● Data extracts
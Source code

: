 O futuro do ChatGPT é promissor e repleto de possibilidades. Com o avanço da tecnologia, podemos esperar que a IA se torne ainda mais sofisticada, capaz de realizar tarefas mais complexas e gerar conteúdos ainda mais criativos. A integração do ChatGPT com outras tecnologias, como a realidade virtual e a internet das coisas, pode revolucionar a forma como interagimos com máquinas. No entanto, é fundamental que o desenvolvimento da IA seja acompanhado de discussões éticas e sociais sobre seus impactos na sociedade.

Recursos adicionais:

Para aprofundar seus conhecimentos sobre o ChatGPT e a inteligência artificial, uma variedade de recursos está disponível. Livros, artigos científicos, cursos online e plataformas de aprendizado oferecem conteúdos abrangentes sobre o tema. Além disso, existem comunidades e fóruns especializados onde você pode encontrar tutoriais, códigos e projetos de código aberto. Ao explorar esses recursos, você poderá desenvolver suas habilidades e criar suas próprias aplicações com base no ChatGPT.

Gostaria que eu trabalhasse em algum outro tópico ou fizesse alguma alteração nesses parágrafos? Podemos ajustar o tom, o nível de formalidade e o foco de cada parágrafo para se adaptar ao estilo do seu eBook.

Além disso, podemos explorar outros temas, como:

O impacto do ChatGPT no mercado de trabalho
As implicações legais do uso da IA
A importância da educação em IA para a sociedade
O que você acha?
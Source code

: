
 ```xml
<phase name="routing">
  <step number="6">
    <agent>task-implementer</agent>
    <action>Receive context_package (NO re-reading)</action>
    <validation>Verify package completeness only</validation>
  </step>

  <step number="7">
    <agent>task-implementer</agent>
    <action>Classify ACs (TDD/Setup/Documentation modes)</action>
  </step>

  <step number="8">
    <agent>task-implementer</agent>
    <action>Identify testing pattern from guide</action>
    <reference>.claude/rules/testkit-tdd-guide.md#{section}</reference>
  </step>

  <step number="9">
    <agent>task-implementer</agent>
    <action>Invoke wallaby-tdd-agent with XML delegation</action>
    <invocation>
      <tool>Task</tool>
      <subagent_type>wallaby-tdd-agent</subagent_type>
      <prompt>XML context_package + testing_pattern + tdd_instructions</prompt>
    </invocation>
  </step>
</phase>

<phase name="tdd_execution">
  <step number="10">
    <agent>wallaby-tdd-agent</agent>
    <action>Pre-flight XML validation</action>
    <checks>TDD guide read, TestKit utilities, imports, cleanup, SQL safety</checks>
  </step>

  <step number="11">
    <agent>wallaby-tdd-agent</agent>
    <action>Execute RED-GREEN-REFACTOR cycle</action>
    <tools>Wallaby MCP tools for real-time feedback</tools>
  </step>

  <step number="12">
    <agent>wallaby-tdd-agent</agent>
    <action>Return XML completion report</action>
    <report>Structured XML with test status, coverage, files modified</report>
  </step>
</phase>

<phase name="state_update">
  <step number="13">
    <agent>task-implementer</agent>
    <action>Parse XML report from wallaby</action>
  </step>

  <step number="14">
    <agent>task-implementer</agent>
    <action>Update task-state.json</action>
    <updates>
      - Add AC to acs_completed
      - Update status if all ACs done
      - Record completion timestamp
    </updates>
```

● Task objective
Give the number of lines in the listing above that contain "with", and nothing else.

● Response below
2